Updated: Jan 4, 2020

Quite often on cooking shows you see the use of quail eggs. These small eggs, when fried, are a great addition to a dish. I prefer eating the quail itself. It is a great substitute for a Cornish hen.

2 tablespoons Creole Seasoning

8 Quail, cleaned

Salt and Pepper to taste

1/3 cup Olive Oil

1/3 cup All-purpose Flour

2 cups Onions, chopped

1 cup Bell Pepper, chopped

1/2 cup Celery, chopped

1/2 cup Dry White Wine

1/2 teaspoon Worcestershire Sauce

1 tablespoon Garlic, chopped

2 cups Chicken Stock

Hot Rice for serving

Season the quail with salt and pepper. In a large heavy skillet, heat the oil over medium heat and brown the quail. Remove the quail and set aside. Add the flour and stir the mixture until a dark brown roux is formed.

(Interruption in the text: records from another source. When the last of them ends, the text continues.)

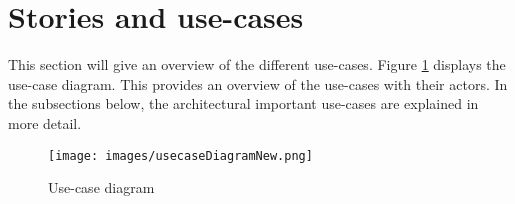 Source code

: 

\clearpage


\section{Stories and use-cases}
This section will give an overview of the different use-cases. Figure \ref{fig:usecase-diagram} displays the use-case diagram. This provides an overview of the use-cases with their actors. In the subsections below, the architectural important use-cases are explained in more detail.

\begin{figure}[h]
\centering
\texttt{[image: images/usecaseDiagramNew.png]}
\caption{Use-case diagram}
\label{fig:usecase-diagram}
\end{figure}




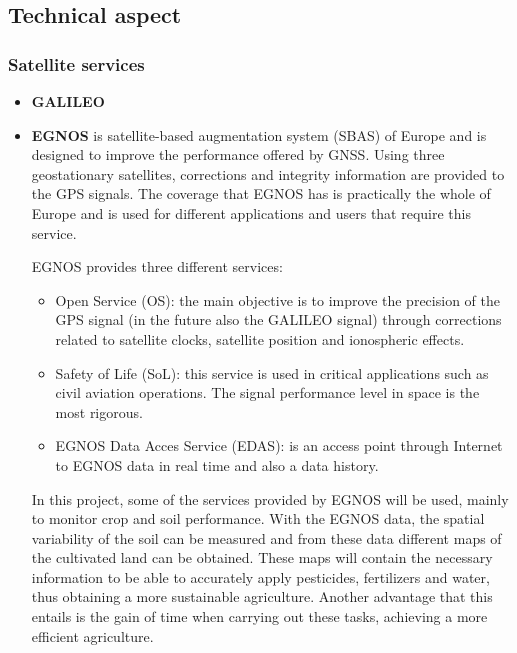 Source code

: 
\newpage
\subsection{Technical aspect}
\subsubsection{Satellite services}
\begin{itemize}
    \item \textbf{GALILEO}
    \item \textbf{EGNOS} is satellite-based augmentation system (SBAS) of Europe and is designed to improve the performance offered by GNSS. Using three geostationary satellites, corrections and integrity information are provided to the GPS signals. The coverage that EGNOS has is practically the whole of Europe and is used for different applications and users that require this service.
    
    EGNOS provides three different services:
    
    \begin{itemize}
    
		\item Open Service (OS): the main objective is to improve the precision of the GPS signal (in the future also the GALILEO signal) through corrections related to satellite clocks, satellite position and ionospheric effects.
		
		\item Safety of Life (SoL): this service is used in critical applications such as civil aviation operations. The signal performance level in space is the most rigorous.
		
		\item EGNOS Data Acces Service (EDAS): is an access point through Internet to EGNOS data in real time and also a data history.
		
	\end{itemize}

    In this project, some of the services provided by EGNOS will be used, mainly to monitor crop and soil performance. With the EGNOS data, the spatial variability of the soil can be measured and from these data different maps of the cultivated land can be obtained. These maps will contain the necessary information to be able to accurately apply pesticides, fertilizers and water, thus obtaining a more sustainable agriculture. Another advantage that this entails is the gain of time when carrying out these tasks, achieving a more efficient agriculture.


\end{itemize}

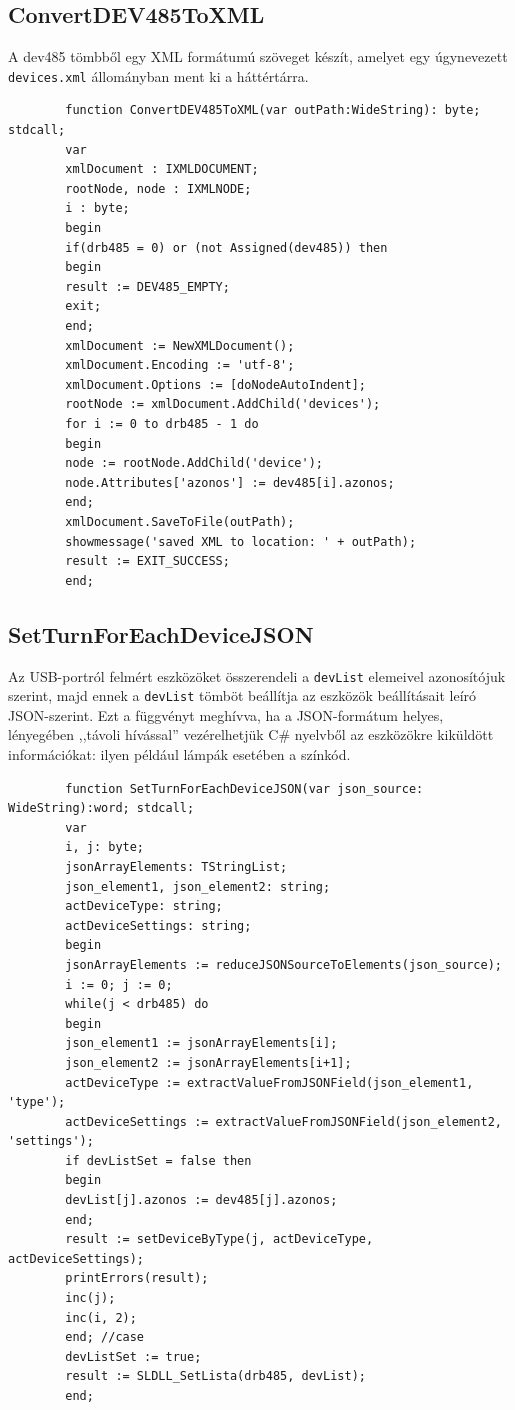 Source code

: \documentclass[tocnopagenum]{thesis-ekf}
\begin{document}
	\subsection{ConvertDEV485ToXML} 
	A dev485 tömbből egy XML formátumú szöveget készít, amelyet egy úgynevezett \verb*|devices.xml| állományban ment ki a háttértárra.
	
	\begin{verbatim}
		function ConvertDEV485ToXML(var outPath:WideString): byte; stdcall;
		var
		xmlDocument : IXMLDOCUMENT;
		rootNode, node : IXMLNODE;
		i : byte;
		begin
		if(drb485 = 0) or (not Assigned(dev485)) then
		begin
		result := DEV485_EMPTY;
		exit;
		end;
		xmlDocument := NewXMLDocument();
		xmlDocument.Encoding := 'utf-8';
		xmlDocument.Options := [doNodeAutoIndent];
		rootNode := xmlDocument.AddChild('devices');
		for i := 0 to drb485 - 1 do 
		begin
		node := rootNode.AddChild('device');
		node.Attributes['azonos'] := dev485[i].azonos;
		end;
		xmlDocument.SaveToFile(outPath);
		showmessage('saved XML to location: ' + outPath);
		result := EXIT_SUCCESS;
		end;
	\end{verbatim}

	\subsection{SetTurnForEachDeviceJSON} 
	Az USB-portról felmért eszközöket összerendeli a \verb*|devList| elemeivel azonosítójuk szerint, majd ennek a \verb*|devList| tömböt beállítja az eszközök beállításait leíró JSON-szerint. Ezt a függvényt meghívva, ha a JSON-formátum helyes, lényegében ,,távoli hívással'' vezérelhetjük C\# nyelvből az eszközökre kiküldött információkat: ilyen például lámpák esetében a színkód.
	
	\begin{verbatim}
		function SetTurnForEachDeviceJSON(var json_source: WideString):word; stdcall;
		var
		i, j: byte;
		jsonArrayElements: TStringList;
		json_element1, json_element2: string;
		actDeviceType: string;
		actDeviceSettings: string;
		begin
		jsonArrayElements := reduceJSONSourceToElements(json_source);
		i := 0; j := 0;
		while(j < drb485) do
		begin
		json_element1 := jsonArrayElements[i];
		json_element2 := jsonArrayElements[i+1];
		actDeviceType := extractValueFromJSONField(json_element1, 'type'); 
		actDeviceSettings := extractValueFromJSONField(json_element2, 'settings');
		if devListSet = false then 
		begin
		devList[j].azonos := dev485[j].azonos; 
		end;
		result := setDeviceByType(j, actDeviceType, actDeviceSettings);
		printErrors(result);
		inc(j);
		inc(i, 2);
		end; //case
		devListSet := true;
		result := SLDLL_SetLista(drb485, devList);
		end;
	\end{verbatim}
	
\end{document}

Add the onions, bell pepper and celery and cook until tender. Add the wine, Worcestershire sauce, garlic and Creole Seasoning and continue to cook for another minute. Add the chicken stock and continue to cook, stirring occasionally. Add the quail to the pan, reduce the heat to a simmer and cook for about 45 minutes, stirring occasionally. Serve over hot rice.